Your task: Wherever the word "begin" occurs in the listing below, copy that whole line.
━━━
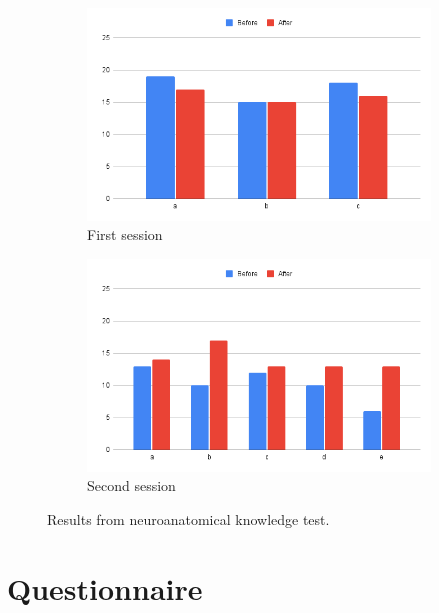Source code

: \begin{figure}[H]
    \centering
    \begin{subfigure}[t]{0.8\textwidth}
        \includegraphics[width=\textwidth]{fig/knowtestresult1}
        \caption{First session}
    \end{subfigure}
    \begin{subfigure}[b]{0.8\textwidth}
        \includegraphics[width=\textwidth]{fig/knowtestresult2}
        \caption{Second session}
    \end{subfigure}
    \caption{Results from neuroanatomical knowledge test.}
    \label{fig:knowtestres}
\end{figure}





\section{Questionnaire}

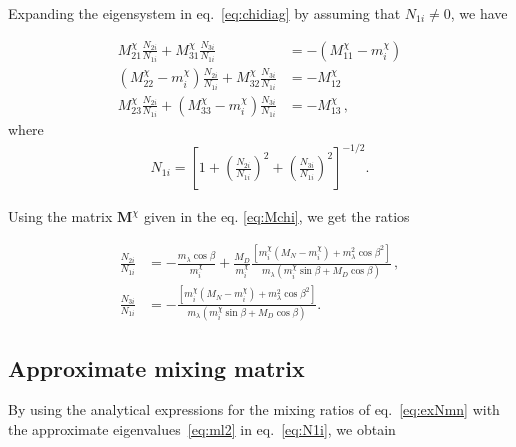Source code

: Expanding the eigensystem in eq.~\eqref{eq:chidiag} by  assuming  that ${N}_{1i}\neq 0$, we have 

\begin{align*}
{M}^{\chi}_{21}\frac{{N}_{2i}}{{N}_{1i}}+{M}^{\chi}_{31}\frac{{N}_{3i}}{{N}_{1i}}&=-({M}^{\chi}_{11}-m_i^\chi)\nonumber \\
({M}^{\chi}_{22}-m_i^\chi)\frac{{N}_{2i}}{{N}_{1i}}+{M}^{\chi}_{32}\frac{{N}_{3i}}{{N}_{1i}}&=-{M}^{\chi}_{12} \nonumber\\
{M}^{\chi}_{23}\frac{{N}_{2i}}{{N}_{1i}}+({M}^{\chi}_{33}-m_i^\chi)\frac{{N}_{3i}}{{N}_{1i}}&=-{M}^{\chi}_{13}\,,
\end{align*}
where
\begin{align}
\label{eq:N1i}
{N}_{1i}=\left[1+\left(\frac{{N}_{2i}}{{N}_{1i}}\right)^2+\left(\frac{{N}_{3i}}{{N}_{1i}}\right)^2\right]^{-1/2}.
\end{align}

Using the matrix $\textbf{M}^{\chi}$ given in the eq. \eqref{eq:Mchi}, we get the ratios

\begin{align}
\label{eq:exNmn}
\frac{{N}_{2i}}{{N}_{1i}}
&=-\frac{m_{\lambda} \cos\beta}{m_i^\chi}+\frac{M_D}{m_i^\chi}\frac{[m_i^\chi(M_N-m_i^\chi)+m_{\lambda}^2\cos\beta^2 ]}{m_{\lambda}(m_i^\chi\sin\beta +M_D\cos\beta )}\,, \nonumber\\  
\frac{{N}_{3i}}{{N}_{1i}}
&=-\frac{[m_i^\chi(M_N-m_i^\chi)+m_{\lambda}^2 \cos\beta^2]}{m_{\lambda} (m_i^\chi\sin\beta+M_D\cos\beta)}.
\end{align}


\subsection{Approximate mixing matrix}
By using the analytical expressions for the mixing ratios of
eq.~\eqref{eq:exNmn} with the approximate eigenvalues~\eqref{eq:ml2}
in eq.~\eqref{eq:N1i}, we obtain

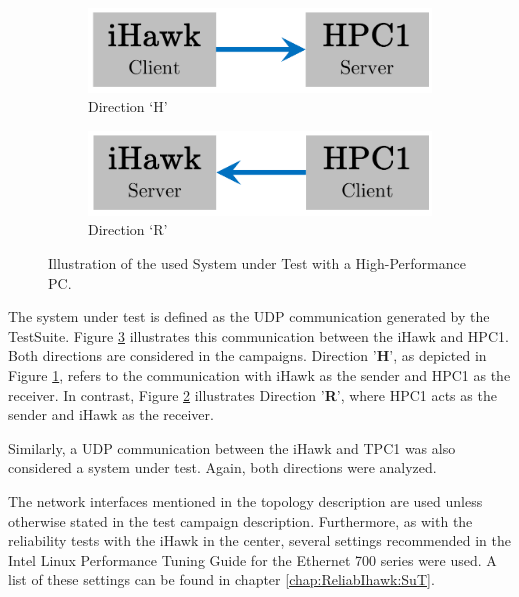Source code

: \begin{figure}[h]
    \centering
    \begin{subfigure}[b]{0.45\textwidth}
        \centering
        \includegraphics[width=\textwidth]{figures/performance/sut_1a.pdf}
        \caption{Direction `H'}
        \label{fig:SutHpcPerf:H}
    \end{subfigure}
    \hfill
    \begin{subfigure}[b]{0.45\textwidth}
        \centering
        \includegraphics[width=\textwidth]{figures/performance/sut_1b.pdf}
        \caption{Direction `R'}
        \label{fig:SutHpcPerf:R}
    \end{subfigure}
    \caption{Illustration of the used System under Test with a High-Performance PC.}
    \label{fig:SutHpcPerf}
\end{figure}

The system under test is defined as the UDP communication generated by the TestSuite. Figure  \ref{fig:SutHpcPerf} illustrates this communication between the iHawk and HPC1. Both directions are considered in the campaigns. Direction '\textbf{H}', as depicted in Figure \ref{fig:SutHpcPerf:H}, refers to the communication with iHawk as the sender and HPC1 as the receiver. In contrast, Figure \ref{fig:SutHpcPerf:R} illustrates Direction '\textbf{R}', where HPC1 acts as the sender and iHawk as the receiver.

Similarly, a UDP communication between the iHawk and TPC1 was also considered a system under test. Again, both directions were analyzed.

The network interfaces mentioned in the topology description are used unless otherwise stated in the test campaign description. Furthermore, as with the reliability tests with the iHawk in the center, several settings recommended in the Intel Linux Performance Tuning Guide for the Ethernet 700 series were used. A list of these settings can be found in chapter \ref{chap:ReliabIhawk:SuT}.

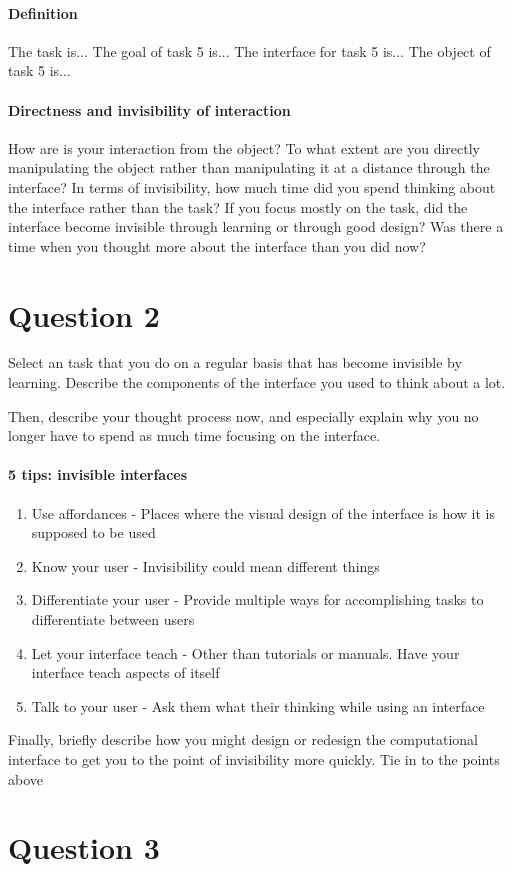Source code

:\paragraph{Definition}
The task is... The goal of task 5 is... The interface for task 5 is... The object of task 5 is...

\paragraph{Directness and invisibility of interaction}
How are is your interaction from the object? To what extent are you directly manipulating the object rather than manipulating it at a distance through the interface? In terms of invisibility, how much time did you spend thinking about the interface rather than the task? If you focus mostly on the task, did the interface become invisible through learning or through good design? Was there a time when you thought more about the interface than you did now?

\section{Question 2}

Select an task that you do on a regular basis that has become invisible by learning. Describe the components of the interface you used to think about a lot.

Then, describe your thought process now, and especially explain why you no longer have to spend as much time focusing on the interface.

\paragraph{5 tips: invisible interfaces}
\begin{enumerate}
\item
  Use affordances - Places where the visual design of the interface is how it is supposed to be used
\item
  Know your user - Invisibility could mean different things
\item
  Differentiate your user - Provide multiple ways for accomplishing tasks to differentiate between users
\item
  Let your interface teach - Other than tutorials or manuals. Have your interface teach aspects of itself
\item
  Talk to your user - Ask them what their thinking while using an interface
\end{enumerate}

Finally, briefly describe how you might design or redesign the computational interface to get you to the point of invisibility more quickly. Tie in to the points above

\section{Question 3}



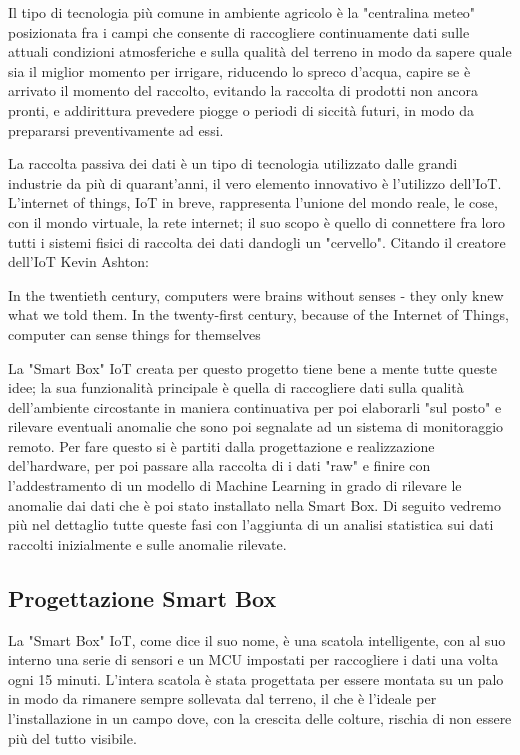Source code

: \documentclass[a4paper, 12pt]{report}
\begin{document}
Il tipo di tecnologia più comune in ambiente agricolo è la "centralina meteo" posizionata fra i campi che consente di raccogliere continuamente dati sulle attuali condizioni atmosferiche e sulla qualità del terreno in modo
da sapere quale sia il miglior momento per irrigare, riducendo lo spreco d'acqua, capire se è arrivato il momento del raccolto, evitando la raccolta di prodotti non ancora pronti, e addirittura prevedere piogge o 
periodi di siccità futuri, in modo da prepararsi preventivamente ad essi.

La raccolta passiva dei dati è un tipo di tecnologia utilizzato dalle grandi industrie da più di quarant'anni, il vero elemento innovativo è l'utilizzo dell'IoT. L'internet of things\cite{iot}, IoT in breve, rappresenta l'unione del
mondo reale, le cose, con il mondo virtuale, la rete internet; il suo scopo è quello di connettere fra loro tutti i sistemi fisici di raccolta dei dati dandogli un "cervello". Citando il creatore dell'IoT Kevin Ashton: 

\begin{displayquote}
  In the twentieth century, computers were brains without senses - they only knew what we told them. In the twenty-first century, because of the Internet of Things, computer can sense things for themselves
\end{displayquote}

La "Smart Box" IoT creata per questo progetto tiene bene a mente tutte queste idee; la sua funzionalità principale è quella di raccogliere dati sulla qualità dell'ambiente circostante in maniera continuativa per poi 
elaborarli "sul posto" e rilevare eventuali anomalie che sono poi segnalate ad un sistema di monitoraggio remoto. Per fare questo si è partiti dalla progettazione e realizzazione del'hardware, per poi passare alla raccolta
di i dati "raw" e finire con l'addestramento di un modello di Machine Learning in grado di rilevare le anomalie dai dati che è poi stato installato nella Smart Box.
Di seguito vedremo più nel dettaglio tutte queste fasi con l'aggiunta di un analisi statistica sui dati raccolti inizialmente e sulle anomalie rilevate.

\subsection*{Progettazione Smart Box}
\vspace{0.5cm}

La "Smart Box" IoT, come dice il suo nome, è una scatola intelligente, con al suo interno una serie di sensori e un MCU impostati per raccogliere i dati una volta ogni 15 minuti. L'intera scatola è stata progettata 
per essere montata su un palo in modo da rimanere sempre sollevata dal terreno, il che è l'ideale per l'installazione in un campo dove, con la crescita delle colture, rischia di non essere più del tutto visibile.
\end{document}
━━━
Exercise solution:
: \begin{figure}[H]
    \begin{subfigure}[t]{0.8\textwidth}
    \begin{subfigure}[b]{0.8\textwidth}
\begin{align*}
\begin{align}
\begin{align}
: \begin{figure}[h]
    \begin{subfigure}[b]{0.45\textwidth}
    \begin{subfigure}[b]{0.45\textwidth}
\begin{enumerate}
\begin{document}
\begin{displayquote}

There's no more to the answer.